The women on Big Rich Texas are just as persistent on keeping up appearances as their tamer counterparts on Real Housewives, only they fail to some extent. They try to look sincere in public by putting up a carefully crafted façade, but they are truly just as shallow and pretentious as ever. Even more so, several characters occasionally slip up in public and show their ugly side. It is as though there is no shame in casting themselves in a bad light. Pam, Connie, Melissa, Bonnie and Leslie are the five main women of this show, while their daughters (or in one woman’s case- niece and goddaughter) provide a boost to the drama. They are supposedly in Dallas, Texas, and the circle of women is to be found mainly at the local, exclusive country club.

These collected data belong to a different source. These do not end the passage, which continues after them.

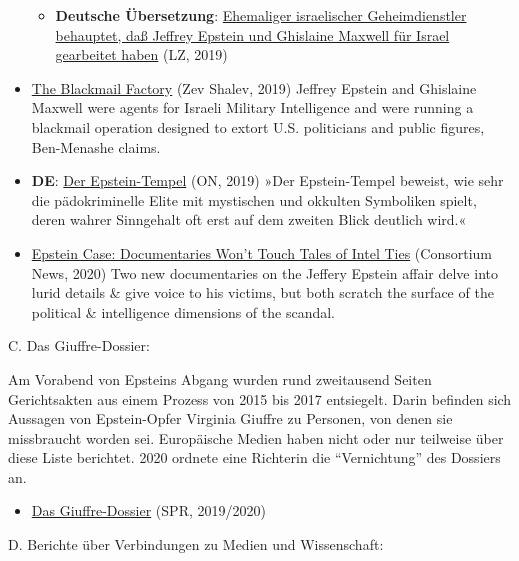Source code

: \begin{itemize}
  \begin{itemize}
  \tightlist
  \item
    \textbf{Deutsche Übersetzung}:
    \href{https://linkezeitung.de/2019/10/14/ehemaliger-israelischer-geheimdienstler-behauptet-dass-jeffrey-epstein-und-ghislaine-maxwell-fuer-israel-gearbeitet-haben/}{Ehemaliger
    israelischer Geheimdienstler behauptet, daß Jeffrey Epstein und
    Ghislaine Maxwell für Israel gearbeitet haben} (LZ, 2019)
  \end{itemize}
\item
  \href{https://narativ.org/2019/09/26/blackmailing-america/}{The
  Blackmail Factory} (Zev Shalev, 2019) Jeffrey Epstein and Ghislaine
  Maxwell were agents for Israeli Military Intelligence and were running
  a blackmail operation designed to extort U.S. politicians and public
  figures, Ben-Menashe claims.
\item
  \textbf{DE}:
  \href{https://olivernevermind.wordpress.com/2019/08/12/der-epstein-tempel/}{Der
  Epstein-Tempel} (ON, 2019) »Der Epstein-Tempel beweist, wie sehr die
  pädokriminelle Elite mit mystischen und okkulten Symboliken spielt,
  deren wahrer Sinngehalt oft erst auf dem zweiten Blick deutlich wird.«
\item
  \href{https://consortiumnews.com/2020/06/18/epstein-case-documentaries-wont-touch-tales-of-intel-ties/}{Epstein
  Case: Documentaries Won't Touch Tales of Intel Ties} (Consortium News,
  2020) Two new documentaries on the Jeffery Epstein affair delve into
  lurid details \& give voice to his victims, but both scratch the
  surface of the political \& intelligence dimensions of the scandal.
\end{itemize}

C. Das Giuffre-Dossier:

Am Vorabend von Epsteins Abgang wurden rund zweitausend Seiten
Gerichtsakten aus einem Prozess von 2015 bis 2017 entsiegelt. Darin
befinden sich Aussagen von Epstein-Opfer Virginia Giuffre zu Personen,
von denen sie missbraucht worden sei. Europäische Medien haben nicht
oder nur teilweise über diese Liste berichtet. 2020 ordnete eine
Richterin die ``Vernichtung'' des Dossiers an.

\begin{itemize}
\tightlist
\item
  \href{https://swprs.org/das-giuffre-dossier/}{Das Giuffre-Dossier}
  (SPR, 2019/2020)
\end{itemize}

D. Berichte über Verbindungen zu Medien und Wissenschaft:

Pam is the uptight, queen-bee of their social scene in Dallas. She has power in their country club, and is the one the ladies must impress. She makes her daughter out to be an angel that would never do anything bad, when in reality…well, no one knows. It’s all so scripted and superficial. Connie is a rather dull ex-cheerleader who owns a consignment boutique and plans most of the parties for their country club. Her daughter is a wannabe varsity cheerleader who seems to have no interest in the show. There is nothing outstanding about Melissa or her daughter; they are bland and typical, yet somewhat neutral. They just move with the crowd.

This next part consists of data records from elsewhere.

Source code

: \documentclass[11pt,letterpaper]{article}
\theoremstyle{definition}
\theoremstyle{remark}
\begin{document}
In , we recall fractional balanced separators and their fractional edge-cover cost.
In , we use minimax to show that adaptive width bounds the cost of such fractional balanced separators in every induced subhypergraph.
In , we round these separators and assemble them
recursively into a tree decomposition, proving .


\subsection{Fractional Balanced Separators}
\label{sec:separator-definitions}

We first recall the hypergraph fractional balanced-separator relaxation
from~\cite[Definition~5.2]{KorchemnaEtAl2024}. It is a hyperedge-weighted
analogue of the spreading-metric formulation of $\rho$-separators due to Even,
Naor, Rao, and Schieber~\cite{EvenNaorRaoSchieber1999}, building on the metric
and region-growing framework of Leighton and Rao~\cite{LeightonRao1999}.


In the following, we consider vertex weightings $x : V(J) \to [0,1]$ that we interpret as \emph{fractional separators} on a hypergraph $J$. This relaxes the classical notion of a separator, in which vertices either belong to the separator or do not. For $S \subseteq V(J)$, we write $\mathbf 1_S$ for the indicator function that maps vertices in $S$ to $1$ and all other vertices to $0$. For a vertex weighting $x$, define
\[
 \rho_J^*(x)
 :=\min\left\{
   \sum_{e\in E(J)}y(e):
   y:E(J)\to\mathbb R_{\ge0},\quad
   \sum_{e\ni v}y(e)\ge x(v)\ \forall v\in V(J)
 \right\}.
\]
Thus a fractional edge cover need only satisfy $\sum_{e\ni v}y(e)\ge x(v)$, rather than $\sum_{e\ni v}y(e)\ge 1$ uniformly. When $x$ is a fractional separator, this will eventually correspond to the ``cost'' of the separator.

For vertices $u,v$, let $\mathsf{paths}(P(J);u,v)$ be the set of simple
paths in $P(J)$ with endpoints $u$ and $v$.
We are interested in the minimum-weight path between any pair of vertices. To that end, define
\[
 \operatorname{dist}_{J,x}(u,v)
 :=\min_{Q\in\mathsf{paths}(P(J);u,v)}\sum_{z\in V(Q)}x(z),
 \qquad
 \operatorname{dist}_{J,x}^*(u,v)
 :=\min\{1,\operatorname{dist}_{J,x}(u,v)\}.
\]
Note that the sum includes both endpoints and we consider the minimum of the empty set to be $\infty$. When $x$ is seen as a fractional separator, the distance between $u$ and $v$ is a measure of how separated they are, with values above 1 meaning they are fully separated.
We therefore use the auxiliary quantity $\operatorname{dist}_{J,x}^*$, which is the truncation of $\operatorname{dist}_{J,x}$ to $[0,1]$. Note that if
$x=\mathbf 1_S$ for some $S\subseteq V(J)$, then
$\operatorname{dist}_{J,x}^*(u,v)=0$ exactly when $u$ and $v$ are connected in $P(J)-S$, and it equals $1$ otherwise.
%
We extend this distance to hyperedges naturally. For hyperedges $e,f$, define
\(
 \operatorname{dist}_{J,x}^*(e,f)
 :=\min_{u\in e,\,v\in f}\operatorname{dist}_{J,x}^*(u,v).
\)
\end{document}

Bonnie is a bit of a firecracker. She is a well-educated professor, and is known as “Botox Bonnie” among the catty women she hangs out with. Her daughter has many tattoos and is rebellious. The two of them are a breath of fresh air, but that breath is not enough to save this show from the other women’s atrocities. Leslie and her pageant-girl niece recently moved to the area, and are new to the Dallas social scene. Her niece seems like a brat behind a good girl disguise, much like the other girls, with the exception of Bonnie’s daughter. Leslie says she likes Bonnie when no one else is around, but continues to talk badly about her behind her back. It’s all highly superficial, and reminiscent of high school drama. The women seem to have never outgrown that awful stage.
The ladies come across as shallow and fake, not to mention disagreeable and full of themselves. The entire show seems like a farce, totally scripted and not at all representative of the true Dallas elite. For starters, the country club displayed in the show is not actually in Dallas, it is in Fort Worth. Not only that, the country club isn’t very elite either. It costs around five thousand dollars annually to belong to the club, which is much less than the actual elite country clubs in Dallas.
The drama on the show seems so staged, and it’s hard to believe that the women are in fact a part of the biggest social scene in Dallas. If by “the biggest social scene in Dallas” they mean “party of five, plus daughters,” then it may be correct. However, it’s unlikely that all of the Dallas socially elite is comprised of such a small group. It’s like one clique in high school thinking they are the be-all and end-all of everyone and everything else, when really they are next to nothing.
So for fans of Real Housewives or even Dallas Divas & Daughters, this show is for you. For all the rest of you who can’t stand such shows, and are annoyed with shows that lack substance and genuineness, or only feature air-headed characters whose main concerns revolve around fake drama and partying, then this is really not the show for you.